We augment the existing cache policies such as LRU, DRRIP, Hawkeye for pointer chasing type of workloads using the variant discussed above by adding a special LRU based fully associative victim cache.

For checking whether a particular data has a hit in the cache, we check the main cache (L2) tag array followed by victim cache array and declare cache hit if found in either one. For cache miss,

we call the predicate function  $f_{predicate}$  in cache replacement policy with PC and line address of memory request as an arguments. The replacement policy decides whether to insert the given line in victim cache or the actual cache. The augmented cache replacement policy keeps track of the consecutive misses encountered for last unique 1024 instructions executed. If the number of consecutive misses on particular PC are greater than threshold  $T_H$ , then the particular miss is handled by the victim cache, or by the main cache otherwise.



Figure 3. PC based tracking mechanism deployed in CaRP. The predicate function will decide whether to place next line in victim cache or in L2.

To ensure that the replacement policy doesn't capture the cold misses for the beginning of execution, we make sure that all the lines in the particular set to which the memory request maps to contains no unused lines.
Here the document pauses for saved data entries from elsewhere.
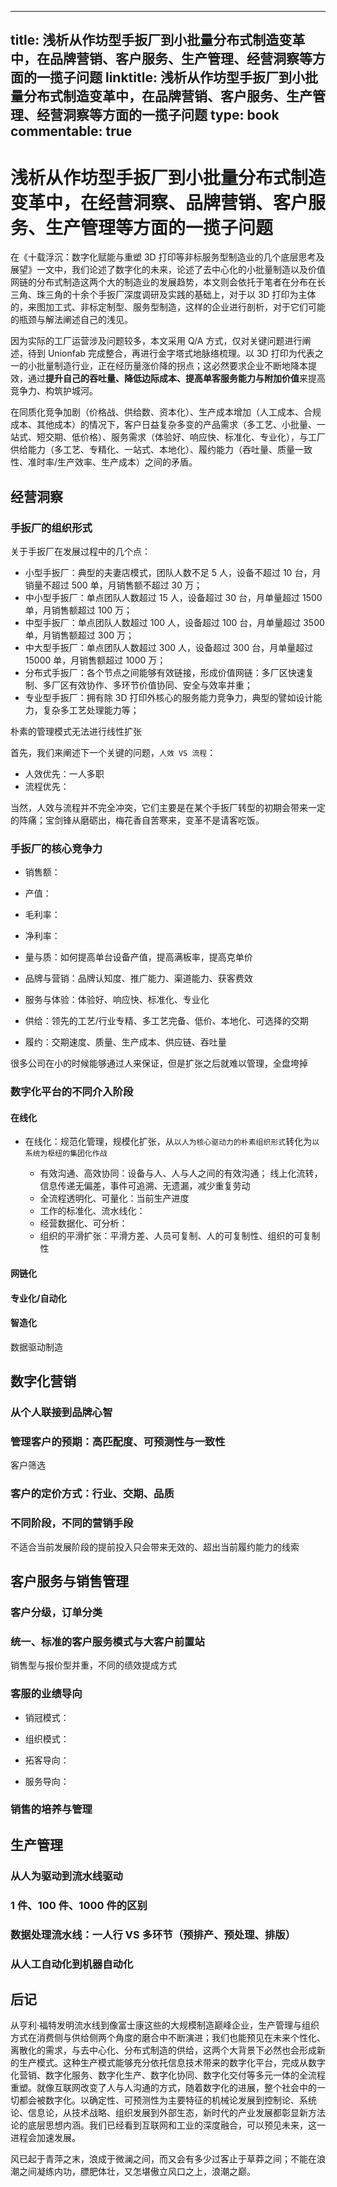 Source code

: 
---
title: 浅析从作坊型手扳厂到小批量分布式制造变革中，在品牌营销、客户服务、生产管理、经营洞察等方面的一揽子问题
linktitle: 浅析从作坊型手扳厂到小批量分布式制造变革中，在品牌营销、客户服务、生产管理、经营洞察等方面的一揽子问题
type: book
commentable: true
---

# 浅析从作坊型手扳厂到小批量分布式制造变革中，在经营洞察、品牌营销、客户服务、生产管理等方面的一揽子问题

在《十载浮沉：数字化赋能与重塑 3D 打印等非标服务型制造业的几个底层思考及展望》一文中，我们论述了数字化的未来，论述了去中心化的小批量制造以及价值网链的分布式制造这两个大的制造业的发展趋势，本文则会依托于笔者在分布在长三角、珠三角的十余个手扳厂深度调研及实践的基础上，对于以 3D 打印为主体的，来图加工式、非标定制型、服务型制造，这样的企业进行剖析，对于它们可能的瓶颈与解法阐述自己的浅见。

因为实际的工厂运营涉及问题较多，本文采用 Q/A 方式，仅对关键问题进行阐述，待到 Unionfab 完成整合，再进行金字塔式地脉络梳理。以 3D 打印为代表之一的小批量制造行业，正在经历量涨价降的拐点；这必然要求企业不断地降本提效，通过**提升自己的吞吐量、降低边际成本、提高单客服务能力与附加价值**来提高竞争力、构筑护城河。

在同质化竞争加剧（价格战、供给数、资本化）、生产成本增加（人工成本、合规成本、其他成本）的情况下，客户日益复杂多变的产品需求（多工艺、小批量、一站式、短交期、低价格）、服务需求（体验好、响应快、标准化、专业化），与工厂供给能力（多工艺、专精化、一站式、本地化）、履约能力（吞吐量、质量一致性、准时率/生产效率、生产成本）之间的矛盾。

## 经营洞察

### 手扳厂的组织形式

关于手扳厂在发展过程中的几个点：

- 小型手扳厂：典型的夫妻店模式，团队人数不足 5 人，设备不超过 10 台，月销量不超过 500 单，月销售额不超过 30 万；
- 中小型手扳厂：单点团队人数超过 15 人，设备超过 30 台，月单量超过 1500 单，月销售额超过 100 万；
- 中型手扳厂：单点团队人数超过 100 人，设备超过 100 台，月单量超过 3500 单，月销售额超过 300 万；
- 中大型手扳厂：单点团队人数超过 300 人，设备超过 300 台，月单量超过 15000 单，月销售额超过 1000 万；
- 分布式手扳厂：各个节点之间能够有效链接，形成价值网链：多厂区快速复制、多厂区有效协作、多环节价值协同、安全与效率并重；
- 专业型手扳厂：拥有除 3D 打印外核心的服务能力竞争力，典型的譬如设计能力，复杂多工艺处理能力等；

朴素的管理模式无法进行线性扩张

首先，我们来阐述下一个关键的问题，`人效 VS 流程`：

- 人效优先：一人多职
- 流程优先：

当然，人效与流程并不完全冲突，它们主要是在某个手扳厂转型的初期会带来一定的阵痛；宝剑锋从磨砺出，梅花香自苦寒来，变革不是请客吃饭。

### 手扳厂的核心竞争力

- 销售额：
- 产值：
- 毛利率：
- 净利率：

- 量与质：如何提高单台设备产值，提高满板率，提高克单价

- 品牌与营销：品牌认知度、推广能力、渠道能力、获客费效
- 服务与体验：体验好、响应快、标准化、专业化
- 供给：领先的工艺/行业专精、多工艺完备、低价、本地化、可选择的交期
- 履约：交期速度、质量、生产成本、供应链、吞吐量

很多公司在小的时候能够通过人来保证，但是扩张之后就难以管理，全盘垮掉

### 数字化平台的不同介入阶段

#### 在线化

- 在线化：规范化管理，规模化扩张，从`以人为核心驱动力的朴素组织形式`转化为`以系统为枢纽的集团化作战`

  - 有效沟通、高效协同：设备与人、人与人之间的有效沟通； 线上化流转，信息传递无偏差，事件可追溯、无遗漏，减少重复劳动
  - 全流程透明化、可量化：当前生产进度
  - 工作的标准化、流水线化：
  - 经营数据化、可分析：
  - 组织的平滑扩张：平滑方差、人员可复制、人的可复制性、组织的可复制性

#### 网链化

#### 专业化/自动化

#### 智造化

数据驱动制造

## 数字化营销

### 从个人联接到品牌心智

### 管理客户的预期：高匹配度、可预测性与一致性

客户筛选

### 客户的定价方式：行业、交期、品质

### 不同阶段，不同的营销手段

不适合当前发展阶段的提前投入只会带来无效的、超出当前履约能力的线索

## 客户服务与销售管理

### 客户分级，订单分类

### 统一、标准的客户服务模式与大客户前置站

销售型与报价型并重，不同的绩效提成方式

### 客服的业绩导向

- 销冠模式：
- 组织模式：

- 拓客导向：
- 服务导向：

### 销售的培养与管理

## 生产管理

### 从人为驱动到流水线驱动

### 1 件、100 件、1000 件的区别

### 数据处理流水线：一人行 VS 多环节（预排产、预处理、排版）

### 从人工自动化到机器自动化

## 后记

从亨利·福特发明流水线到像富士康这些的大规模制造巅峰企业，生产管理与组织方式在消费侧与供给侧两个角度的磨合中不断演进；我们也能预见在未来个性化、离散化的需求，与去中心化、分布式制造的供给，这两个大背景下必然也会形成新的生产模式。这种生产模式能够充分依托信息技术带来的数字化平台，完成从数字化营销、数字化服务、数字化生产、数字化协同、数字化交付等多元一体的全流程重塑。就像互联网改变了人与人沟通的方式，随着数字化的进展，整个社会中的一切都会被数字化。以确定性、可预测性为主要特征的机械论发展到控制论、系统论、信息论，从技术战略、组织发展到外部生态，新时代的产业发展都彰显新方法论的底层思想内涵。我们已经看到互联网和工业的深度融合，可以预见未来，这一进程会加速发展。

风已起于青萍之末，浪成于微澜之间，而又会有多少过客止于草莽之间；不能在浪潮之间凝练内功，膘肥体壮，又怎堪傲立风口之上，浪潮之巅。

     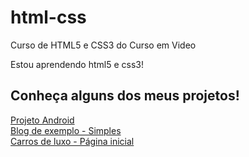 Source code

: # html-css

Curso de HTML5 e CSS3 do Curso em Video

Estou aprendendo html5 e css3!

## Conheça alguns dos meus projetos!

<a href="https://miqueias-tomaz.github.io/projeto-android/" target="_blank">Projeto Android</a> <br>
<a href="https://miqueias-tomaz.github.io/blog-exemplo-simples/" target="_blank">Blog de exemplo - Simples</a> <br>
<a href="https://miqueias-tomaz.github.io/projeto-pagina-inicial/" target="_blank">Carros de luxo - Página inicial</a> <br>





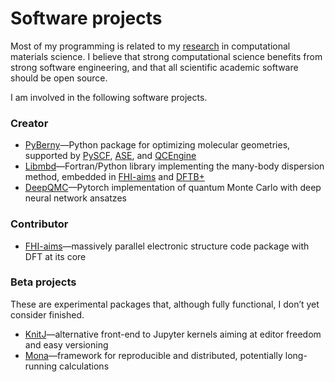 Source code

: # Software projects

Most of my programming is related to my [research](https://jan.hermann.name/publications/) in computational materials science. I believe that strong computational science benefits from strong software engineering, and that all scientific academic software should be open source.

I am involved in the following software projects.

### Creator

- [PyBerny](https://github.com/jhrmnn/pyberny)—Python package for optimizing molecular geometries, supported by [PySCF](https://github.com/pyscf/pyscf), [ASE](https://gitlab.com/ase/ase), and [QCEngine](https://github.com/MolSSI/QCEngine)
- [Libmbd](https://github.com/jhrmnn/libmbd)—Fortran/Python library implementing the many-body dispersion method, embedded in [FHI-aims](https://aimsclub.fhi-berlin.mpg.de) and [DFTB+](https://github.com/dftbplus/dftbplus)
- [DeepQMC](https://github.com/deepqmc/deepqmc)—Pytorch implementation of quantum Monte Carlo with deep neural network ansatzes

### Contributor

- [FHI-aims](https://aimsclub.fhi-berlin.mpg.de)—massively parallel electronic structure code package with DFT at its core

### Beta projects

These are experimental packages that, although fully functional, I don’t yet consider finished.

- [KnitJ](https://github.com/jhrmnn/knitj)—alternative front-end to Jupyter kernels aiming at editor freedom and easy versioning
- [Mona](https://github.com/jhrmnn/mona)—framework for reproducible and distributed, potentially long-running calculations

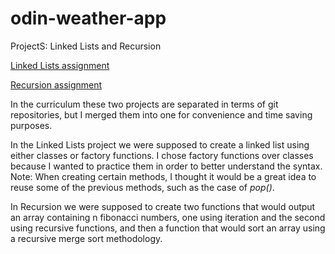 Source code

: # odin-weather-app
ProjectS: Linked Lists and Recursion

[Linked Lists assignment](https://www.theodinproject.com/lessons/javascript-linked-lists)

[Recursion assignment](https://www.theodinproject.com/lessons/javascript-recursion)

In the curriculum these two projects are separated in terms of git repositories, but I merged them into one for convenience and time saving purposes.

In the Linked Lists project we were supposed to create a linked list using either classes or factory functions. I chose factory functions over classes because I wanted to practice them in order to better understand the syntax.
Note: When creating certain methods, I thought it would be a great idea to reuse some of the previous methods, such as the case of *pop()*.

In Recursion we were supposed to create two functions that would output an array containing n fibonacci numbers, one using iteration and the second using recursive functions, and then a function that would sort an array using a recursive merge sort methodology.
We also make sure that for a given PC, if memory accesses are within some range and display some sort of locality, we put the next accesses to the same PC for which the miss is encountered in main cache rather than in victim cache. Since out victim cache array is very small (64 lines), this helps us saving the thrashing that might have happened if we had placed this sort of accesses in victim cache itself.

For deciding the value of threshold  $T_{H}$  we use three different approaches :

- 1. Static  $T_{\rm H}$  value manually fitted to all benchmarks (A1).
- 2. Self adjusting workload based threshold where the threshold are adjusted based on the the number of misses encountered are greater or less than the threshold value capped at min and max values (A2).
- 3.  $T_{\rm H}$  values always set at (misses\_encountered 1) where misses\_encountered is the number of consecutive misses for the line last inserted in victim cache (A3).

#### **METHODOLOGY**

#### Simulation

We are using ZSim[3] simulator running on Ubuntu 12.04.2 (Precise Pangolin) to simulate the cache policies. ZSim uses Pin for dynamic binary instrumentation. Our baseline processor is single simple in-order core with three level cache hierarchy. Our cache hierarchy is roughly similar to that of Intel Core i7. The L1 instruction and data cache are 4-way 32 KB each. L2 and L3 cache are unified 8-way 256KB and 16-way 2MB respectively. We model 5, 12 and 35 cycle latency for L1, L2 and L3 cache respectively. All the caches use 64B line size. We target our evaluation and experimentation for cache policies on L2 cache with L1 cache replacement policy always kept LRU, since LRU for L1 is efficient and less expensive in terms of overhead and implementation. L3 cache is always kept LRU as well.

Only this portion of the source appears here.